A few weeks ago I decided to explore High Availability for my home network for routing. Initially I thought I’d put a couple Mikrotik’s between my Opnsense and my ISP’s hardware. However after thinking about it, decided to just run a secondary Opnsense as a VM since the ISP hands out CGNAT addresses to all devices connected to their hardware. It turns out, the VM is even faster than my hardware router, so I might even migrate the primary to be virtualized too.
First I thought it would be pretty simple, just turn on HA on the primary router and be done with it it. No, it’s not that simple…it’s never that simple. Because of the way I have my IPv6 setup, the VPN configuration from the primary gets copied over and goes connects from the secondary as well. As far as I can tell there’s no way to prevent this. So I whipped out my .plan file and went to work.
The first thing I did was create a new VPN tunnel for the second machine. Next I created new VXLANs between the routers and the ipv6 cloud endpoint and bridged them together so they all act as if they are on the same network. The ipv6 cloud node then routes traffic to a CARP address that’s shared with the routers.
For ipv4, I changed the primary router’s IP address and added the old default gateway address as a CARP address.
Individual ipv4/ipv6 TCP connections fail, for example, my SSH sessions disconnect, but otherwise the rest of the family doesn’t notice a thing now when I failover the routers.
This all really came in handy not to long ago when my physical router froze up while I was away. No one noticed that it had happened and cheerfully went along doing their school, play, and memeing. Once I was back home, I rebooted the hardware and no one noticed anything.
Other things I noticed…
When first bridging the VXLANs together, pinging the other router would go thru the ipv6 cloud node. Fixing this required enabling STP in netplan, setting the router’s port id lower, and adding the vxlan interfaces as auto edge. Big note here, enabling STP for an interface in netplan also makes updating the interface impossible. The only way I found to enable updates to the netplan is to reboot the machine.
OPNSense will sync things like firewall rules, but the interfaces must have the same “internal identifier”. The easiest way I found to ensure this is to download a backup of the configuration and rename the interfaces. Note that this is not the same as the name you give an interface. Internal interface for names follow the pattern “optN” where N is the +1 of the last interface created. To simplify things, I changed the internal names to match the name I had given the port (eg vxlan99, br1, etc). This really tripped me up at first as the rules were being applied to the wrong interfaces. This made syncing the HA stuff a nightmare as the link kept failing after because the firewall suddenly stopped accepting traffic from the other router on the syncing interface.

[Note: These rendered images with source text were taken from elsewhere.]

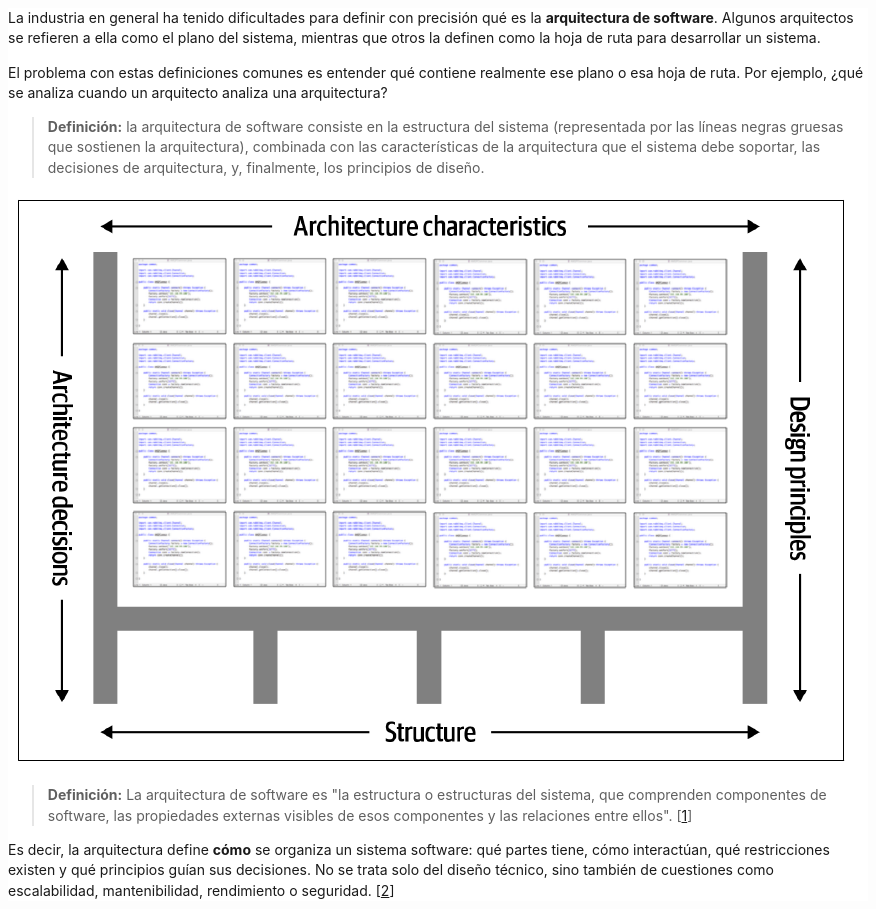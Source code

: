 La industria en general ha tenido dificultades para definir con precisión qué es la **arquitectura de software**.
Algunos arquitectos se refieren a ella como el plano del sistema, mientras que otros la definen como la hoja de ruta para desarrollar un sistema.

El problema con estas definiciones comunes es entender qué contiene realmente ese plano o esa hoja de ruta.
Por ejemplo, ¿qué se analiza cuando un arquitecto analiza una arquitectura?

> **Definición:** la arquitectura de software consiste en la estructura del sistema (representada por las líneas negras gruesas que sostienen la arquitectura), combinada con las características de la arquitectura que el sistema debe soportar, las decisiones de arquitectura, y, finalmente, los principios de diseño.

![](img/arq3.PNG)

> **Definición:** La arquitectura de software es "la estructura o estructuras del sistema, que comprenden componentes de software, las propiedades externas visibles de esos componentes y las relaciones entre ellos". [<a href="#ref1">1</a>]

Es decir, la arquitectura define **cómo**  se organiza un sistema software: qué partes tiene, cómo interactúan, qué restricciones existen y qué principios guían sus decisiones. No se trata solo del diseño técnico, sino también de cuestiones como escalabilidad, mantenibilidad, rendimiento o seguridad. [<a href="#ref2">2</a>]
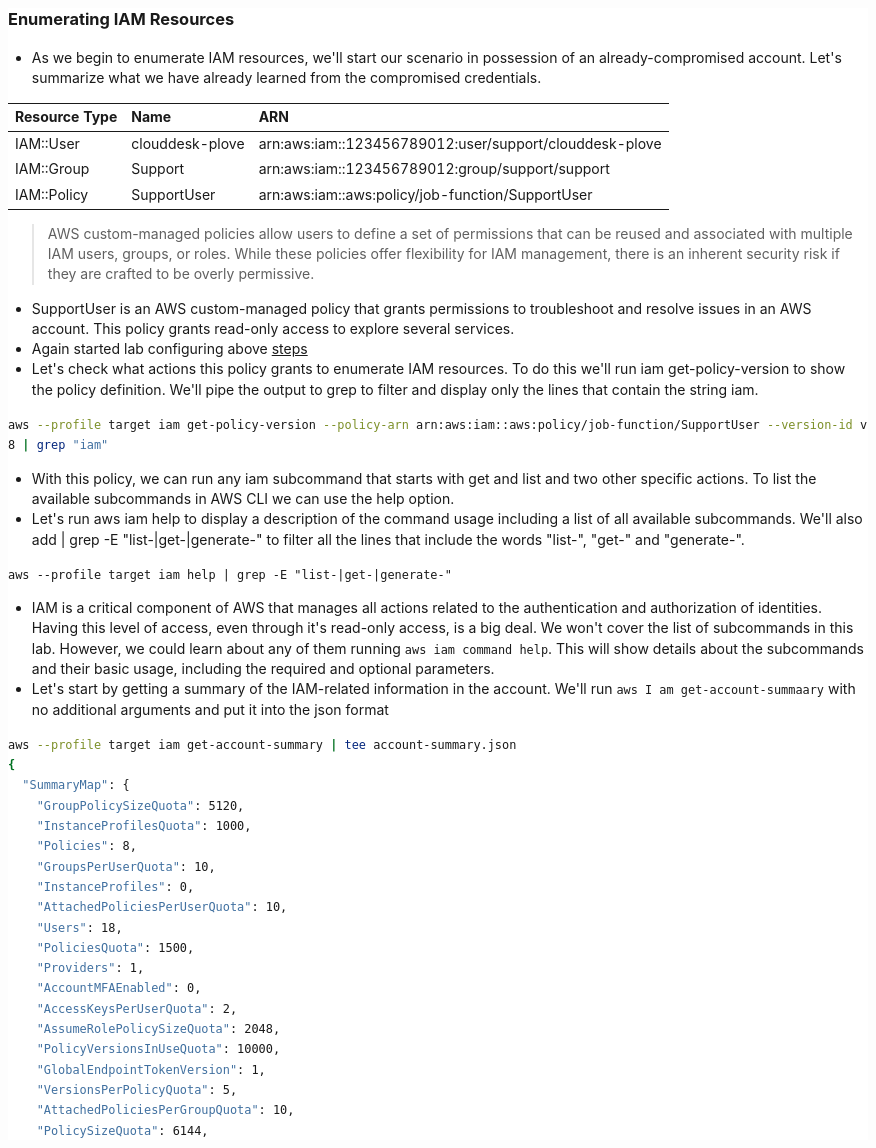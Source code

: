 ### Enumerating IAM Resources
- As we begin to enumerate IAM resources, we'll start our scenario in possession of an already-compromised account. Let's summarize what we have already learned from the compromised credentials.

| Resource Type | Name | ARN |
|:-|:-|:-|
|IAM::User |clouddesk-plove |arn:aws:iam::123456789012:user/support/clouddesk-plove |
|IAM::Group |Support |arn:aws:iam::123456789012:group/support/support |
|IAM::Policy |SupportUser |arn:aws:iam::aws:policy/job-function/SupportUser |

> AWS custom-managed policies allow users to define a set of permissions that can be reused and associated with multiple IAM users, groups, or roles. While these policies offer flexibility for IAM management, there is an inherent security risk if they are crafted to be overly permissive.
- SupportUser is an AWS custom-managed policy that grants permissions to troubleshoot and resolve issues in an AWS account. This policy grants read-only access to explore several services.
- Again started lab configuring above [steps](https://github.com/ashok5141/OSCP/blob/main/AWS_Security.md#examining-compromised-credentials)
- Let's check what actions this policy grants to enumerate IAM resources. To do this we'll run iam get-policy-version to show the policy definition. We'll pipe the output to grep to filter and display only the lines that contain the string iam.
```bash
aws --profile target iam get-policy-version --policy-arn arn:aws:iam::aws:policy/job-function/SupportUser --version-id v8 | grep "iam"
```
- With this policy, we can run any iam subcommand that starts with get and list and two other specific actions. To list the available subcommands in AWS CLI we can use the help option.
- Let's run aws iam help to display a description of the command usage including a list of all available subcommands. We'll also add | grep -E "list-|get-|generate-" to filter all the lines that include the words "list-", "get-" and "generate-".
```
aws --profile target iam help | grep -E "list-|get-|generate-"
```
- IAM is a critical component of AWS that manages all actions related to the authentication and authorization of identities. Having this level of access, even through it's read-only access, is a big deal.
We won't cover the list of subcommands in this lab. However, we could learn about any of them running `aws iam command help`. This will show details about the subcommands and their basic usage, including the required and optional parameters.
- Let's start by getting a summary of the IAM-related information in the account. We'll run `aws I am get-account-summaary` with no additional arguments and put it into the json format
```bash
aws --profile target iam get-account-summary | tee account-summary.json
{
  "SummaryMap": {
    "GroupPolicySizeQuota": 5120,
    "InstanceProfilesQuota": 1000,
    "Policies": 8,
    "GroupsPerUserQuota": 10,
    "InstanceProfiles": 0,
    "AttachedPoliciesPerUserQuota": 10,
    "Users": 18,
    "PoliciesQuota": 1500,
    "Providers": 1,
    "AccountMFAEnabled": 0,
    "AccessKeysPerUserQuota": 2,
    "AssumeRolePolicySizeQuota": 2048,
    "PolicyVersionsInUseQuota": 10000,
    "GlobalEndpointTokenVersion": 1,
    "VersionsPerPolicyQuota": 5,
    "AttachedPoliciesPerGroupQuota": 10,
    "PolicySizeQuota": 6144,
```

Things I wish were different
As alluded to earlier, I thought OPNSense HA would just simply sync settings and the secondary would only be enabled if the primary failed. That is not the case and I’m not sure why they let you sync things that would have to be specific to each router like vpn profiles or interface settings. I could be missing something though.

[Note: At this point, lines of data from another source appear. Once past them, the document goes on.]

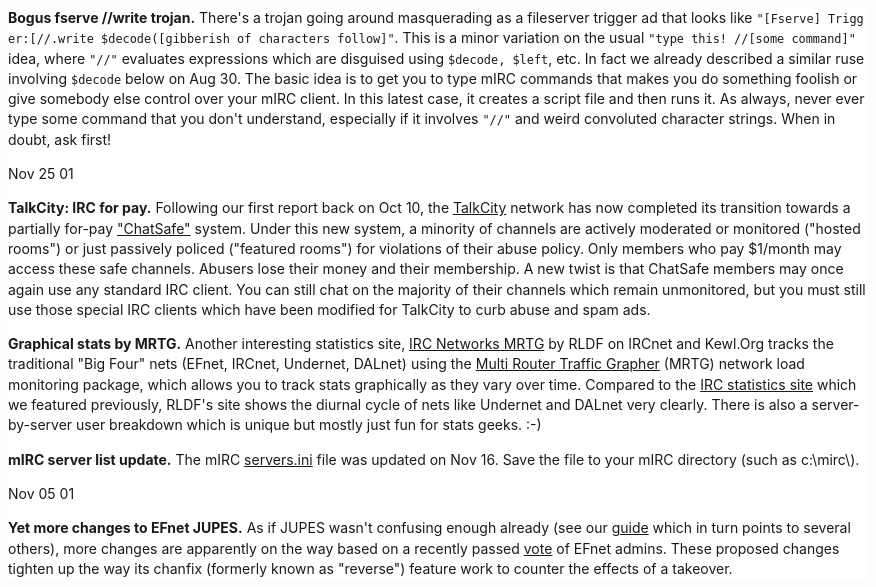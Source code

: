 **Bogus fserve //write trojan.** There's a trojan going around
masquerading as a fileserver trigger ad that looks like `"[Fserve]
Trigger:[//.write $decode([gibberish of characters follow]"`. This is a
minor variation on the usual `"type this! //[some command]"` idea, where
`"//"` evaluates expressions which are disguised using `$decode, $left`,
etc. In fact we already described a similar ruse involving `$decode`
below on Aug 30. The basic idea is to get you to type mIRC commands that
makes you do something foolish or give somebody else control over your
mIRC client. In this latest case, it creates a script file and then runs
it. As always, never ever type some command that you don't understand,
especially if it involves `"//"` and weird convoluted character strings.
When in doubt, ask first\!

Nov 25 01

**TalkCity: IRC for pay.** Following our first report back on Oct 10,
the [TalkCity](http://www.talkcity.com/) network has now completed its
transition towards a partially for-pay
["ChatSafe"](http://www.talkcity.com/chatsafe/) system. Under this new
system, a minority of channels are actively moderated or monitored
("hosted rooms") or just passively policed ("featured rooms") for
violations of their abuse policy. Only members who pay $1/month may
access these safe channels. Abusers lose their money and their
membership. A new twist is that ChatSafe members may once again use any
standard IRC client. You can still chat on the majority of their
channels which remain unmonitored, but you must still use those special
IRC clients which have been modified for TalkCity to curb abuse and spam
ads.

**Graphical stats by MRTG.** Another interesting statistics site, [IRC
Networks MRTG](http://rldf.eu.org/irc/mrtg/) by RLDF on IRCnet and
Kewl.Org tracks the traditional "Big Four" nets (EFnet, IRCnet,
Undernet, DALnet) using the [Multi Router Traffic
Grapher](http://people.ee.ethz.ch/%7Eoetiker/webtools/mrtg/mrtg.html)
(MRTG) network load monitoring package, which allows you to track stats
graphically as they vary over time. Compared to the [IRC statistics
site](http://netsplit.de/networks/) which we featured previously, RLDF's
site shows the diurnal cycle of nets like Undernet and DALnet very
clearly. There is also a server-by-server user breakdown which is unique
but mostly just fun for stats geeks. :-)

**mIRC server list update.** The mIRC
[servers.ini](http://www.mirc.co.uk/servers.ini) file was updated on Nov
16. Save the file to your mIRC directory (such as c:\\mirc\\).

Nov 05 01

**Yet more changes to EFnet JUPES.** As if JUPES wasn't confusing enough
already (see our [guide](/ircd/chanfix/) which in turn points to
several others), more changes are apparently on the way based on a
recently passed
[vote](https://voting.blackened.com/pastvotes/0022.shtml) of EFnet
admins. These proposed changes tighten up the way its chanfix (formerly
known as "reverse") feature work to counter the effects of a takeover.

It would be nice to have some ability to map things to stuff on the other side, have a finer grain control of what can get synced, or some sort of ability to change a setting for the secondary. For example CARP settings can be synced…but what’s the point if the settings are the same and each node is taking over the IP all the time? It would be nice to be able to have some settings like the advertisement interval be changed or automatically assigned so that the secondary node will always be second.